Jenosa shook her head. “It got my windpipe next. I spat blood. And now it took my leg.” She opened her eye and shrugged again. “My organs are going to shut down one by one. And then it’ll reach my brain, and there’ll be nothing they can do.”

Demitren felt weak in the knees. “You’re dying?” She didn’t respond, and he sank to a seat beside her. “Oh my god,” he murmured. “I’m sorry.”

“I know you are,” she snapped. “That’s not what I want.”

“Then why did you tell me?” he asked, head in his hands.

“Hell if I know. Maybe because I wanted you to know why I act the way I do about the case. I’ve only got so long to find those kids.”

“Who else have you told?”

“Daren and his wife.”

Demitren shot her a look. “Daren’s married?”

She looked at him in bemusement. “You didn’t know that?”

He blushed. “No... I kinda thought, you know, that you had a thing for him -”

“Blerugh!” Jenosa gagged. She looked positively revolted.

“So, you don’t?” Demitren asked, hoping she wouldn’t shoot him.

“Tell me you didn’t just say that,” she begged. “Tell me you didn’t just say I had a thing for Daren.
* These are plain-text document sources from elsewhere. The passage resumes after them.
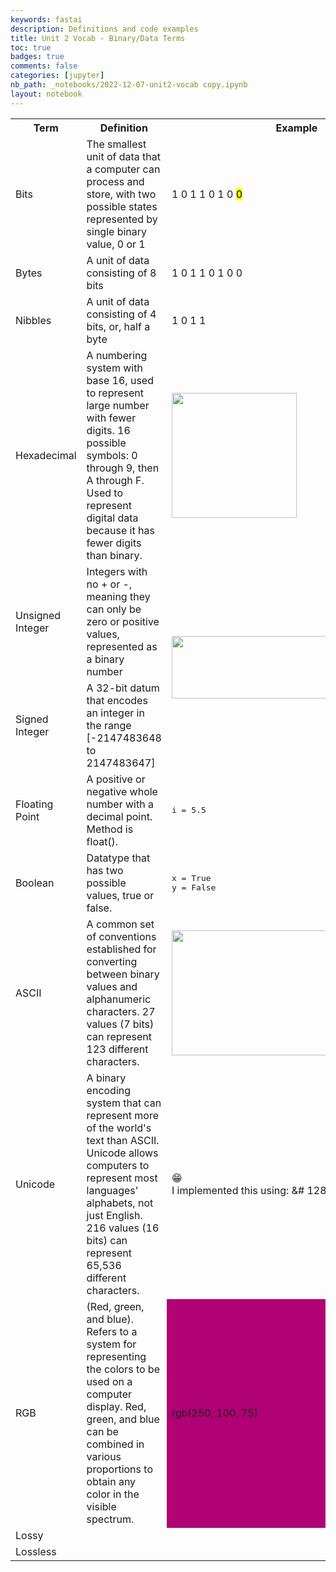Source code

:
 ```yaml
---
keywords: fastai
description: Definitions and code examples
title: Unit 2 Vocab - Binary/Data Terms
toc: true 
badges: true
comments: false
categories: [jupyter]
nb_path: _notebooks/2022-12-07-unit2-vocab copy.ipynb
layout: notebook
---
```


<!--
#################################################
### THIS FILE WAS AUTOGENERATED! DO NOT EDIT! ###
#################################################
# file to edit: _notebooks/2022-12-07-unit2-vocab copy.ipynb
-->

<div class="container" id="notebook-container">
        
<div class="cell border-box-sizing text_cell rendered"><div class="inner_cell">
<div class="text_cell_render border-box-sizing rendered_html">
<html>
<head>
<meta charset="UTF-8">
<table>
    <tr>
        <th>Term</th>
        <th>Definition</th>
        <th>Example</th>
    </tr>
    <tr>
        <td>Bits</td>
        <td>The smallest unit of data that a computer can process and store, with two possible states represented by single binary value, 0 or 1 </td>
        <td> 1 0 1 1 0 1 0 <mark>0</mark></td>
    </tr>
    <tr>
        <td>Bytes</td>
        <td>A unit of data consisting of 8 bits</td>
        <td> 1 0 1 1 0 1 0 0</td>
    </tr>
    <tr>
        <td>Nibbles</td>
        <td>A unit of data consisting of 4 bits, or, half a byte</td>
        <td>1 0 1 1</td>
    </tr>
    <tr>
        <td>Hexadecimal</td>
        <td>A numbering system with base 16, used to represent large number with fewer digits. 16 possible symbols: 0 through 9, then A through F. Used to represent digital data because it has fewer digits than binary. </td>
        <td><img src="https://upload.wikimedia.org/wikipedia/commons/thumb/e/eb/Hexadecimal_multiplication_table.svg/2000px-Hexadecimal_multiplication_table.svg.png" width="200" height="200"></td>
    </tr>
    <tr>
        <td>Unsigned Integer</td>
        <td> Integers with no + or -, meaning they can only be zero or positive values, represented as a binary number</td>
        <td rowspan="2"><img src="https://i.stack.imgur.com/0SQVh.png" width="400" height="100"></td>
    </tr>
    <tr>
        <td>Signed Integer</td>
        <td>A 32-bit datum that encodes an integer in the range [-2147483648 to 2147483647]</td>
    </tr>
    <tr>
        <td>Floating Point</td>
        <td>A positive or negative whole number with a decimal point. Method is float(). </td>
        <td><pre>i = 5.5</pre></td>
    </tr>
    <tr>
        <td>Boolean</td>
        <td>Datatype that has two possible values, true or false.</td>
        <td><pre>x = True<br>y = False</pre></td>
    </tr>
    <tr>
        <td>ASCII</td>
        <td>A common set of conventions established for converting between binary values and alphanumeric characters. 27 values (7 bits) can represent 123 different characters. </td>
        <td><img src="https://upload.wikimedia.org/wikipedia/commons/c/cf/USASCII_code_chart.png" width="400" height="200"></td>
    </tr>
    <tr>
        <td>Unicode</td>
        <td> A binary encoding system that can represent more of the world's text than ASCII. Unicode allows computers to represent most languages' alphabets, not just English. 216 values (16 bits) can represent 65,536 different characters. </td>
        <td>&#128513;<br>I implemented this using: &# 128513 ;</td>
    </tr>
    <tr>
        <td>RGB</td>
        <td> (Red, green, and blue). Refers to a system for representing the colors to be used on a computer display. Red, green, and blue can be combined in various proportions to obtain any color in the visible spectrum. </td>
        <td bgcolor="rgb(250, 100, 75)"> rgb(250, 100, 75) </td>
    </tr>
    <tr>
        <td>Lossy</td>
        <td></td>
        <td></td>
    </tr>
    <tr>
        <td>Lossless</td>
        <td></td>
        <td></td>
    </tr>
</table>

</html>
</div>
</div>
</div>
</div>
 

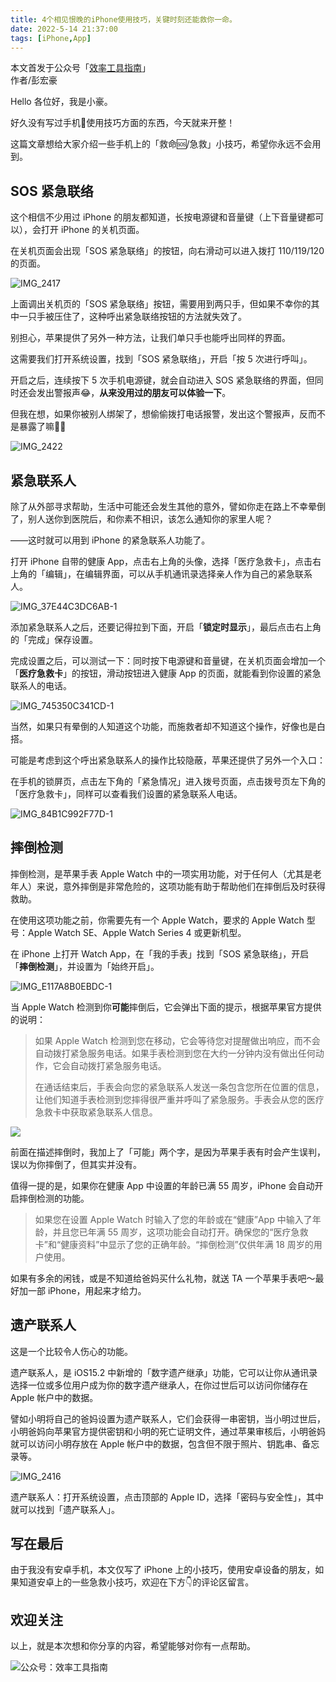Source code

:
 ```yaml
---
title: 4个相见恨晚的iPhone使用技巧，关键时刻还能救你一命。                                   
date: 2022-5-14 21:37:00               
tags: [iPhone,App]                                                             
--- 
```


本文首发于公众号「[效率工具指南](https://mp.weixin.qq.com/s/rN8qotED3XyWAGHvGjrAwQ)」   
作者/彭宏豪       


Hello 各位好，我是小豪。  

好久没有写过手机📱使用技巧方面的东西，今天就来开整！   

这篇文章想给大家介绍一些手机上的「救命🆘/急救」小技巧，希望你永远不会用到。   

## SOS 紧急联络

这个相信不少用过 iPhone 的朋友都知道，长按电源键和音量键（上下音量键都可以），会打开 iPhone 的关机页面。

在关机页面会出现「SOS 紧急联络」的按钮，向右滑动可以进入拨打 110/119/120 的页面。   

![IMG_2417](https://article-picbed-1302715071.cos.ap-guangzhou.myqcloud.com/2022/05/14/img2417.JPEG)

上面调出关机页的「SOS 紧急联络」按钮，需要用到两只手，但如果不幸你的其中一只手被压住了，这种呼出紧急联络按钮的方法就失效了。  

别担心，苹果提供了另外一种方法，让我们单只手也能呼出同样的界面。  

这需要我们打开系统设置，找到「SOS 紧急联络」，开启「按 5 次进行呼叫」。  

开启之后，连续按下 5 次手机电源键，就会自动进入 SOS 紧急联络的界面，但同时还会发出警报声😂，**从来没用过的朋友可以体验一下**。     

但我在想，如果你被别人绑架了，想偷偷拨打电话报警，发出这个警报声，反而不是暴露了嘛🤦‍♂️ 

![IMG_2422](https://article-picbed-1302715071.cos.ap-guangzhou.myqcloud.com/2022/05/14/img2422.jpg)

## 紧急联系人

除了从外部寻求帮助，生活中可能还会发生其他的意外，譬如你走在路上不幸晕倒了，别人送你到医院后，和你素不相识，该怎么通知你的家里人呢？  

——这时就可以用到 iPhone 的紧急联系人功能了。

打开 iPhone 自带的健康 App，点击右上角的头像，选择「医疗急救卡」，点击右上角的「编辑」，在编辑界面，可以从手机通讯录选择亲人作为自己的紧急联系人。  

![IMG_37E44C3DC6AB-1](https://article-picbed-1302715071.cos.ap-guangzhou.myqcloud.com/2022/05/14/img37e44c3dc6ab1.jpeg)

添加紧急联系人之后，还要记得拉到下面，开启「**锁定时显示**」，最后点击右上角的「完成」保存设置。  

完成设置之后，可以测试一下：同时按下电源键和音量键，在关机页面会增加一个「**医疗急救卡**」的按钮，滑动按钮进入健康 App 的页面，就能看到你设置的紧急联系人的电话。     


![IMG_745350C341CD-1](https://article-picbed-1302715071.cos.ap-guangzhou.myqcloud.com/2022/05/14/img745350c341cd1.jpeg)

当然，如果只有晕倒的人知道这个功能，而施救者却不知道这个操作，好像也是白搭。     

可能是考虑到这个呼出紧急联系人的操作比较隐蔽，苹果还提供了另外一个入口：   

在手机的锁屏页，点击左下角的「紧急情况」进入拨号页面，点击拨号页左下角的「医疗急救卡」，同样可以查看我们设置的紧急联系人电话。   

![IMG_84B1C992F77D-1](https://article-picbed-1302715071.cos.ap-guangzhou.myqcloud.com/2022/05/14/img84b1c992f77d1.jpeg)

## 摔倒检测

摔倒检测，是苹果手表 Apple Watch 中的一项实用功能，对于任何人（尤其是老年人）来说，意外摔倒是非常危险的，这项功能有助于帮助他们在摔倒后及时获得救助。     

在使用这项功能之前，你需要先有一个 Apple Watch，要求的 Apple Watch 型号：Apple Watch SE、Apple Watch Series 4 或更新机型。  

在 iPhone 上打开 Watch App，在「我的手表」找到「SOS 紧急联络」，开启「**摔倒检测**」，并设置为「始终开启」。   

![IMG_E117A8B0EBDC-1](https://article-picbed-1302715071.cos.ap-guangzhou.myqcloud.com/2022/05/14/imge117a8b0ebdc1.jpeg)

当 Apple Watch 检测到你**可能**摔倒后，它会弹出下面的提示，根据苹果官方提供的说明：   

> 如果 Apple Watch 检测到您在移动，它会等待您对提醒做出响应，而不会自动拨打紧急服务电话。如果手表检测到您在大约一分钟内没有做出任何动作，它会自动拨打紧急服务电话。    
> 
> 在通话结束后，手表会向您的紧急联系人发送一条包含您所在位置的信息，让他们知道手表检测到您摔得很严重并呼叫了紧急服务。手表会从您的医疗急救卡中获取紧急联系人信息。

![](https://article-picbed-1302715071.cos.ap-guangzhou.myqcloud.com/2022/05/14/16525333154392.jpg)

前面在描述摔倒时，我加上了「可能」两个字，是因为苹果手表有时会产生误判，误以为你摔倒了，但其实并没有。   

值得一提的是，如果你在健康 App 中设置的年龄已满 55 周岁，iPhone 会自动开启摔倒检测的功能。  

> 如果您在设置 Apple Watch 时输入了您的年龄或在“健康”App 中输入了年龄，并且您已年满 55 周岁，这项功能会自动打开。确保您的“医疗急救卡”和“健康资料”中显示了您的正确年龄。“摔倒检测”仅供年满 18 周岁的用户使用。


如果有多余的闲钱，或是不知道给爸妈买什么礼物，就送 TA 一个苹果手表吧～最好加一部 iPhone，用起来才给力。      


## 遗产联系人  

这是一个比较令人伤心的功能。  

遗产联系人，是 iOS15.2 中新增的「数字遗产继承」功能，它可以让你从通讯录选择一位或多位用户成为你的数字遗产继承人，在你过世后可以访问你储存在 Apple 帐户中的数据。

譬如小明将自己的爸妈设置为遗产联系人，它们会获得一串密钥，当小明过世后，小明爸妈向苹果官方提供密钥和小明的死亡证明文件，通过苹果审核后，小明爸妈就可以访问小明存放在 Apple 帐户中的数据，包含但不限于照片、钥匙串、备忘录等。  

![IMG_2416](https://article-picbed-1302715071.cos.ap-guangzhou.myqcloud.com/2022/05/14/img2416.JPEG)


遗产联系人：打开系统设置，点击顶部的 Apple ID，选择「密码与安全性」，其中就可以找到「遗产联系人」。    

## 写在最后

由于我没有安卓手机，本文仅写了 iPhone 上的小技巧，使用安卓设备的朋友，如果知道安卓上的一些急救小技巧，欢迎在下方👇的评论区留言。   

## 欢迎关注     

以上，就是本次想和你分享的内容，希望能够对你有一点帮助。     

![公众号：效率工具指南](https://article-picbed-1302715071.cos.ap-guangzhou.myqcloud.com/2021/05/28/gong-zhong-hao-wei-bu-er-wei-ma-dailogo.png)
He was married the day I met him, you idiot! And what would you care, anyway?” she asked, suddenly suspicious.

Demitren started blushing furiously. “I dunno. Maybe because I figured it was weird that somebody managed to get friendly with you? You have a tendency to, well, you know... uh, yeah.”

Demitren wilted under Jenosa’s stare. Slowly, she asked, “What have you been smoking?”
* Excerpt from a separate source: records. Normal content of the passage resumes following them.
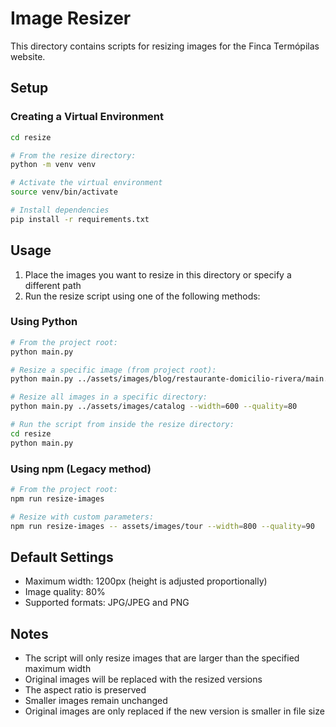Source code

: # Image Resizer

This directory contains scripts for resizing images for the Finca Termópilas website.

## Setup

### Creating a Virtual Environment

```bash
cd resize

# From the resize directory:
python -m venv venv

# Activate the virtual environment
source venv/bin/activate

# Install dependencies
pip install -r requirements.txt
```

## Usage

1. Place the images you want to resize in this directory or specify a different path
2. Run the resize script using one of the following methods:

### Using Python

```bash
# From the project root:
python main.py

# Resize a specific image (from project root):
python main.py ../assets/images/blog/restaurante-domicilio-rivera/main.png --width=400 --quality=50

# Resize all images in a specific directory:
python main.py ../assets/images/catalog --width=600 --quality=80

# Run the script from inside the resize directory:
cd resize
python main.py
```

### Using npm (Legacy method)

```bash
# From the project root:
npm run resize-images

# Resize with custom parameters:
npm run resize-images -- assets/images/tour --width=800 --quality=90
```

## Default Settings

- Maximum width: 1200px (height is adjusted proportionally)
- Image quality: 80%
- Supported formats: JPG/JPEG and PNG

## Notes

- The script will only resize images that are larger than the specified maximum width
- Original images will be replaced with the resized versions
- The aspect ratio is preserved
- Smaller images remain unchanged 
- Original images are only replaced if the new version is smaller in file size 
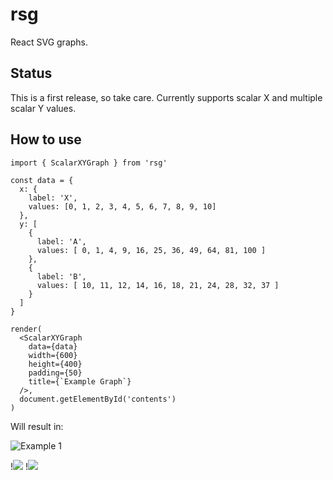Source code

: # rsg

React SVG graphs.

## Status

This is a first release, so take care. Currently supports scalar X and multiple scalar Y values.

## How to use

```
import { ScalarXYGraph } from 'rsg'

const data = {
  x: {
    label: 'X',
    values: [0, 1, 2, 3, 4, 5, 6, 7, 8, 9, 10]
  },
  y: [
    {
      label: 'A',
      values: [ 0, 1, 4, 9, 16, 25, 36, 49, 64, 81, 100 ]
    },
    {
      label: 'B',
      values: [ 10, 11, 12, 14, 16, 18, 21, 24, 28, 32, 37 ]
    }
  ]
}

render(
  <ScalarXYGraph
    data={data}
    width={600}
    height={400}
    padding={50}
    title={`Example Graph`}
  />,
  document.getElementById('contents')
)
```

Will result in:

![Example 1](https://github.com/bjnortier/rsg/blob/master/doc/example1.png?raw=true)

!<img src="https://cdn.rawgit.com/NNTin/test/fbe3b4e3/test/animateddiscord.svg">
!<img src="https://cdn.rawgit.com/bjnortier/rsg/master/doc/example1.svg">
Monday morning Demitren still didn’t know what had occurred between them. He marched up to Sunny’s desk and, as he handed her his card to get punched in, said, “All right, spill it.”

“What?”

“Why do I freak out around Jenosa Parkings?”

Sunny smiled. “Curiosity eating you, or something else?”

“Stop it."

She shrugged. “You like her. Don’t you dare argue with me!” she said mischievously as Demitren opened his mouth. “You’ve had a crush on her since you first saw her in some news story, I’ll bet. I’ll bet as soon as the option for a job that would let you work with her opened up, you left your teaching career solely for that. You walk in here knowing more about her than everyone else, you stalker!”

“Uh -”

“Then you spend every lunch period talking about her. You know what I think? You’re so used to being able to flirt with girls, being attractive but keeping them just out of reach so they don’t actually fall for you. Then Jenosa shows up, the woman you’ve actually got a crush on - don’t you dare argue with me! - and you can’t even make her smile. You’re frustrated, so you start freaking out.”

Demitren’s mouth opened and closed helplessly. Finally, he shook his head and smiled at the secretary. “I think you’re jealous.”

In reply Sunny showed him the ring on her left hand. “Got proposed to last night.”

“Great for you!” Demitren exclaimed, genuinely happy for her.

As Sunny handed him his card back, Jenosa came running from the direction of her office with her bag slung across her back. “Don’t bother getting settled. We’re investigating another kidnapping. Come on, we’re taking my motorcycle. Transport’s too slow.”

There was something in her voice that told Demitren something huge had happened. “Wait, what? Why?”

“There’s something different about this kidnapping!”

“What?”

“The child’s still there!”

Flashing Sunny a salute, Demitren ran after his boss.